#### [EXERCISE DATA]
--- --- ---

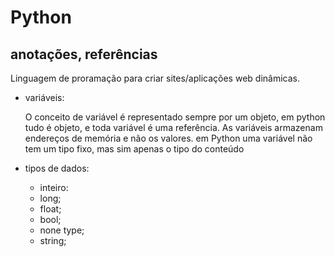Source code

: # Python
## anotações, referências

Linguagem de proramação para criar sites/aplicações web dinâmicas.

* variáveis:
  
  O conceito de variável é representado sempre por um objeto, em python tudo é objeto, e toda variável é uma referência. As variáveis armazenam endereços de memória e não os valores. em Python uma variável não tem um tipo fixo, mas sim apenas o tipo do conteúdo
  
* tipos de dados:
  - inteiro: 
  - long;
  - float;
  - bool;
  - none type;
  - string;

--- --- ---

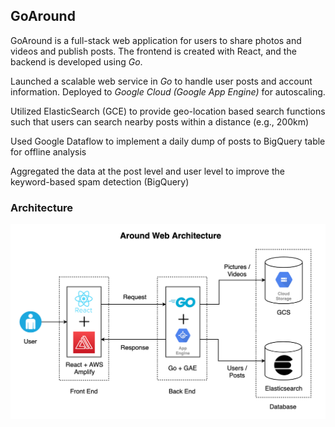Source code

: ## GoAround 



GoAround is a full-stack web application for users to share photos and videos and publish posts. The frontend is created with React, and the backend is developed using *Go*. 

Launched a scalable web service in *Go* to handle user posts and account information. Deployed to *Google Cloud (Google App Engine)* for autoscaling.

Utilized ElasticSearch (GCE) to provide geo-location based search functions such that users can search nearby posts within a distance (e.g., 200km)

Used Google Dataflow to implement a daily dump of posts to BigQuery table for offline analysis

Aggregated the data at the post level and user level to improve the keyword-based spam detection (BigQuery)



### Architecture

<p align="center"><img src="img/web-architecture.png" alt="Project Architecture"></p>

--- --- ---

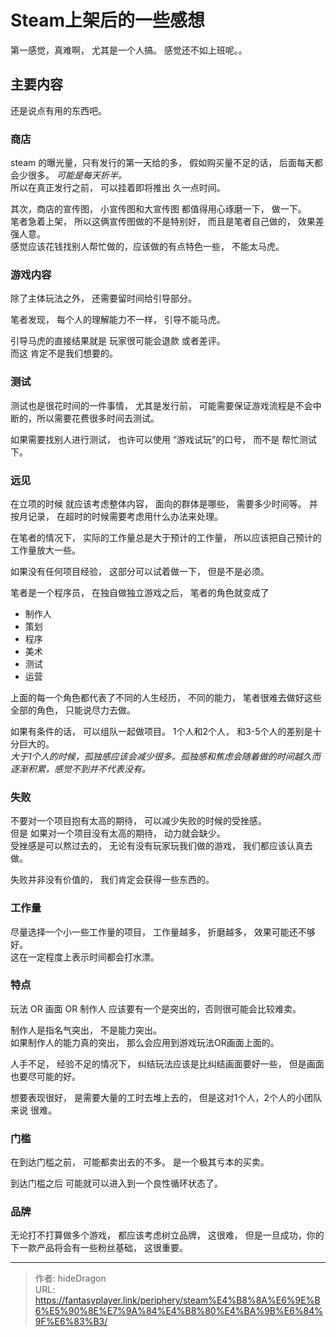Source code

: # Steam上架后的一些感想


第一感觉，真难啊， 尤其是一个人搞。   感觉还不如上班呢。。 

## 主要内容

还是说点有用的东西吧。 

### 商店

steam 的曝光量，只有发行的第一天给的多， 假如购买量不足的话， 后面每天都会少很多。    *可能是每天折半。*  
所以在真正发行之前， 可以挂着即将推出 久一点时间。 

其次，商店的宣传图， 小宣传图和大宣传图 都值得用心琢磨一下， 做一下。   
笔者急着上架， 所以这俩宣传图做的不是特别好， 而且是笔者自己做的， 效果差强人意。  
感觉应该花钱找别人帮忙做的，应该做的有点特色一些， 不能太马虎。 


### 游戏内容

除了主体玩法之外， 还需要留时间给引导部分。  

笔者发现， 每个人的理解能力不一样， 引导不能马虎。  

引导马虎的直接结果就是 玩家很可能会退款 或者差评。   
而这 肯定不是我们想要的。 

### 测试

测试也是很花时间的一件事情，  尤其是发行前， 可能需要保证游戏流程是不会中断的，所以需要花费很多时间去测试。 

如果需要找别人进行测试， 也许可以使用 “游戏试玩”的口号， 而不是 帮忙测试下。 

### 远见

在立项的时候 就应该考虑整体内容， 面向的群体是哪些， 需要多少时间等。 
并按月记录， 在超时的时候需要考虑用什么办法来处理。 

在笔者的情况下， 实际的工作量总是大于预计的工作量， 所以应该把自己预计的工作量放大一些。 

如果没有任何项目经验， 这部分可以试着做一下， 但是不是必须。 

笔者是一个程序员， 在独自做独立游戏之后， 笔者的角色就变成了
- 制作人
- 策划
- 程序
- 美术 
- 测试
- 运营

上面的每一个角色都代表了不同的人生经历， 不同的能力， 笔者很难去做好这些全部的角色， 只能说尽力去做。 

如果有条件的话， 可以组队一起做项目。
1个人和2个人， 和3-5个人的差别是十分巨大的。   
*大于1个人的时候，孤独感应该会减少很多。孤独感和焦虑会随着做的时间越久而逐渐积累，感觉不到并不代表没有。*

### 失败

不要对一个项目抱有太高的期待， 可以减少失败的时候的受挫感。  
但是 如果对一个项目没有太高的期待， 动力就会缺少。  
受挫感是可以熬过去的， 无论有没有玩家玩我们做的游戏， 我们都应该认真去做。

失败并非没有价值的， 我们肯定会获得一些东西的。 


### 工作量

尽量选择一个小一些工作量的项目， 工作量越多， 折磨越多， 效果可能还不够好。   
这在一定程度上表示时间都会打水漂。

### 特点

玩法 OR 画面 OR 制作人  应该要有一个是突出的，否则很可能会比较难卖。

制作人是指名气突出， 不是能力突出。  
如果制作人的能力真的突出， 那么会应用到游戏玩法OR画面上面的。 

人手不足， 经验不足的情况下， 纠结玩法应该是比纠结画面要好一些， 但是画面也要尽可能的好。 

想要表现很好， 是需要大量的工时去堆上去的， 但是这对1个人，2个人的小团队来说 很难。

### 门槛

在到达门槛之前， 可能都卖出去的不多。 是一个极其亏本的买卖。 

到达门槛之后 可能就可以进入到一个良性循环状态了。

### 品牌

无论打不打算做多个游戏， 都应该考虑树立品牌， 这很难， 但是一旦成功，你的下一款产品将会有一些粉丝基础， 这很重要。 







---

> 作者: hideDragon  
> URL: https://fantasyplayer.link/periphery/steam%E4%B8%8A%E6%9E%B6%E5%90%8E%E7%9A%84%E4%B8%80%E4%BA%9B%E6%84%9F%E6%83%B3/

--- --- ---

Determine which lines above include the word "GoAround", and report those lines in full.

#### [ANSWER TO THIS EXERCISE]
: ## GoAround 
GoAround is a full-stack web application for users to share photos and videos and publish posts. The frontend is created with React, and the backend is developed using *Go*. 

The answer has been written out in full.